§ The problem
Repeat the records below word for word, but start at the line that contains "### **Run Controller Manager Locally**", stop after the last line, and include nothing else.

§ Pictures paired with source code
-- Opening Marker --

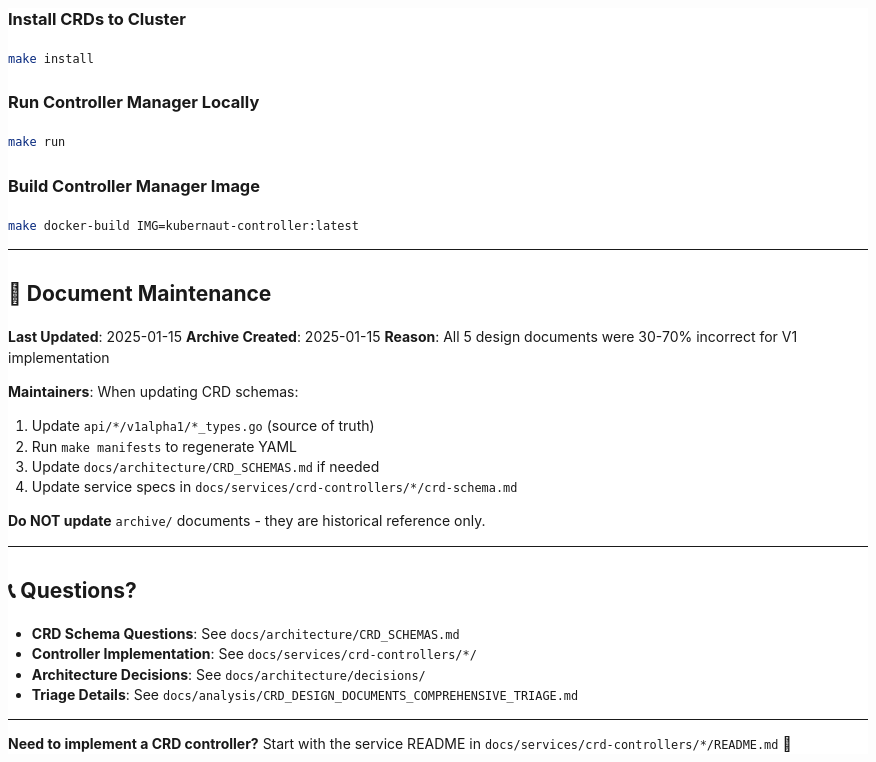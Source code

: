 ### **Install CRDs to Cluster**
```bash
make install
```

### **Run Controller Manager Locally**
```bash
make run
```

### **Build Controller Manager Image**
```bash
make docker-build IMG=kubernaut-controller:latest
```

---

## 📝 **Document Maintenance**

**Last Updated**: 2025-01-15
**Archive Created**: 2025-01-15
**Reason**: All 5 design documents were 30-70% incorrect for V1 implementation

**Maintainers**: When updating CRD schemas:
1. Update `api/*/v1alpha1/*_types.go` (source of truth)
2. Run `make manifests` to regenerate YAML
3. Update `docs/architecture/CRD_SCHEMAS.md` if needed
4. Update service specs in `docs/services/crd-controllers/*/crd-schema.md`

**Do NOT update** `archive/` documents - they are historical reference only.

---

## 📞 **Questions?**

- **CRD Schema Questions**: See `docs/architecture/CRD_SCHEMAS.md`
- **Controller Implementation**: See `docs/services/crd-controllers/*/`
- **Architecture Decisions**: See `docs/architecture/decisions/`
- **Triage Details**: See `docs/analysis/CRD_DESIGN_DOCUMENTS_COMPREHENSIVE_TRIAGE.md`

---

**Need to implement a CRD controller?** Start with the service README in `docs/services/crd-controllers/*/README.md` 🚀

-- Closing Marker --

§ Answer to this problem
### **Run Controller Manager Locally**
```bash
make run
```

### **Build Controller Manager Image**
```bash
make docker-build IMG=kubernaut-controller:latest
```

---

## 📝 **Document Maintenance**

**Last Updated**: 2025-01-15
**Archive Created**: 2025-01-15
**Reason**: All 5 design documents were 30-70% incorrect for V1 implementation

**Maintainers**: When updating CRD schemas:
1. Update `api/*/v1alpha1/*_types.go` (source of truth)
2. Run `make manifests` to regenerate YAML
3. Update `docs/architecture/CRD_SCHEMAS.md` if needed
4. Update service specs in `docs/services/crd-controllers/*/crd-schema.md`

**Do NOT update** `archive/` documents - they are historical reference only.

---

## 📞 **Questions?**

- **CRD Schema Questions**: See `docs/architecture/CRD_SCHEMAS.md`
- **Controller Implementation**: See `docs/services/crd-controllers/*/`
- **Architecture Decisions**: See `docs/architecture/decisions/`
- **Triage Details**: See `docs/analysis/CRD_DESIGN_DOCUMENTS_COMPREHENSIVE_TRIAGE.md`

---

**Need to implement a CRD controller?** Start with the service README in `docs/services/crd-controllers/*/README.md` 🚀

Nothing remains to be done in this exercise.